Explain the concept of “overfitting.”
A model that focuses too much on the training data and is not able to generalize to the new data very well
When should we use Nearest Neighbors methods?
- ideal for small datasets
- good as a baseline
- easy to explain
When should we use Linear Models?
- go-to as a first method
- good for very large datasets
- good for very high-dimensional data
When should we use Naive Bayes?
- Only used for classification
- faster than linear models
- good for very large datasets and high-dimensional data
Disadvantage: often less accurate than linear models
What are the advantages of Decision Tree methods?
- very fast
- don’t need scaling of the data
- can visualize and easily explained
What are the advantages of Random Forest?
- Nearly always perform better than a single decision tree
- very robust and powerful
- Does NOT require scaling of data
What is a disadvantage of Random Forest? (When should they not be used)
Not good for high-dimensional sparse data
Compare Gradient boosted decision Trees and Random Forests in terms of advantages.
- Gradient forests are slightly more accurate than random forests
- Gradient forests are slower to train than random forests
- Gradient forests are faster to predict and smaller in memory than random forests
- Gradient forests require more parameter tuning than random forests
Describe the advantages of Support Vector Machines.
- powerful for medium-sized datasets of features with similar meaning
- Does require scaling of data
- sensitive to parameter settings
Describe the advantages of Neural Networks
- Can build very complex models (particularly for large datasets)
- Sensitive to scaling of the data and choice of parameters
- large models require a long time to train
What are the two primary types of unsupervised learning?
- unsupervised transformations: creating a new representation of data which might be easier for humans or other machine learning algorithms to understand compared to the original representation.
(dimensionality reduction, topic extraction) - Clustering algorithms: partition data into distinct groups of similar items.
(like clustering in supervised learning but we don’t have output to compare to)
What is the primary challenge in unsupervised learning?
- no outcome to compare to (how well did we do? nobody knows!)
- We must manually inspect the results to see how we did.
What is a common utilization of unsupervised algorithms?
Exploratory setting:
-useful to change representation of data to then use a supervised learning method
Why is k-nearest neighbors algorithm is not often used in practice?
-slow prediction
-inability to handle many features
(although it is very easy to understand and reasonable performance without a lot of adjustments)
What is k-nearest neighbors best utilized for?
-good baseline method before considering more advanced techniques
Consider the following training and test set scores:
Training set score: 0.96
Test set score: 0.63
What is this a sign of?
The discrepancy is a sign of overfitting.

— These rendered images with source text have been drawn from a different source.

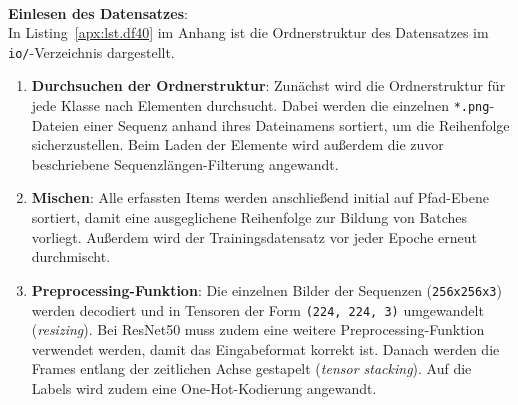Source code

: \documentclass{article}
\newcommand{\imgsize}{\texttt{(224, 224, 3)}\xspace}
\newcommand{\resnet}{ResNet50\xspace}
\begin{document}
\\[0.5em]
\textbf{Einlesen des Datensatzes}:\\
In Listing~\ref{apx:lst.df40} im Anhang ist die Ordnerstruktur des Datensatzes im \texttt{io/}-Verzeichnis dargestellt.
\begin{enumerate}
    \item\textbf{Durchsuchen der Ordnerstruktur}: Zunächst wird die Ordnerstruktur für jede Klasse nach Elementen durchsucht. Dabei werden die einzelnen \texttt{*.png}-Dateien einer Sequenz anhand ihres Dateinamens sortiert, um die Reihenfolge sicherzustellen. Beim Laden der Elemente wird außerdem die zuvor beschriebene Sequenzlängen-Filterung angewandt.
    \item\textbf{Mischen}: Alle erfassten Items werden anschließend initial auf Pfad-Ebene sortiert, damit eine ausgeglichene Reihenfolge zur Bildung von Batches vorliegt. Außerdem wird der Trainingsdatensatz vor jeder Epoche erneut durchmischt.
    \item\textbf{Preprocessing-Funktion}: Die einzelnen Bilder der Sequenzen (\texttt{256x256x3}) werden decodiert und in Tensoren der Form \imgsize umgewandelt (\textit{resizing}). Bei \resnet muss zudem eine weitere Preprocessing-Funktion verwendet werden, damit das Eingabeformat korrekt ist. Danach werden die Frames entlang der zeitlichen Achse gestapelt (\textit{tensor stacking}). Auf die Labels wird zudem eine One-Hot-Kodierung angewandt.
\end{enumerate}
\end{document}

Consider the two sets of training/test set score pairs for two different machine learning algorithms:
Model 1:
Training set score: 0.98
Test set score: 0.82
Model 2:
Training set score: 0.84
Test set score: 0.80
Which model would you choose and why?
Model 2.
Although Model 1 has a slightly higher Test set score than Model 2, there is a much higher discrepancy between the Training and Test scores in Model 1 which is a sign of overfitting.
In Model 2, we see a lower training set score and a much smaller discrepancy between the Training and Test set score.
I would expect Model 2 to generalize better than Model 1 in a larger dataset and over time.
Explain the general concept of Ridge Regression.
Ridge regression is like Linear Regression with the added constraint that coefficients are chosen so their magnitude is small. We want the coefficients of each feature to be as close to zero as possible while still predicting well.
-This is an example of regularization, or explicitly restricting a model to avoid overfitting. (Specifically this is L2 regularization).
- Alpha is the parameter that is manipulated to determine the “penalty” applied to the coefficient
- smaller alpha means less of a penalty for large magnitude. This means a small alpha will lead to basically linear regression.
Explain the general concept of Lasso Regression
Lasso Regression is another example of regularization (specifically L1 regularization). It is like linear regression but with an added constraint but allows some coefficients to be exactly zero. This means that Lasso essentially can be used for feature selection (choosing the features that are important)
Again, lower alpha results closer to Linear Regression model.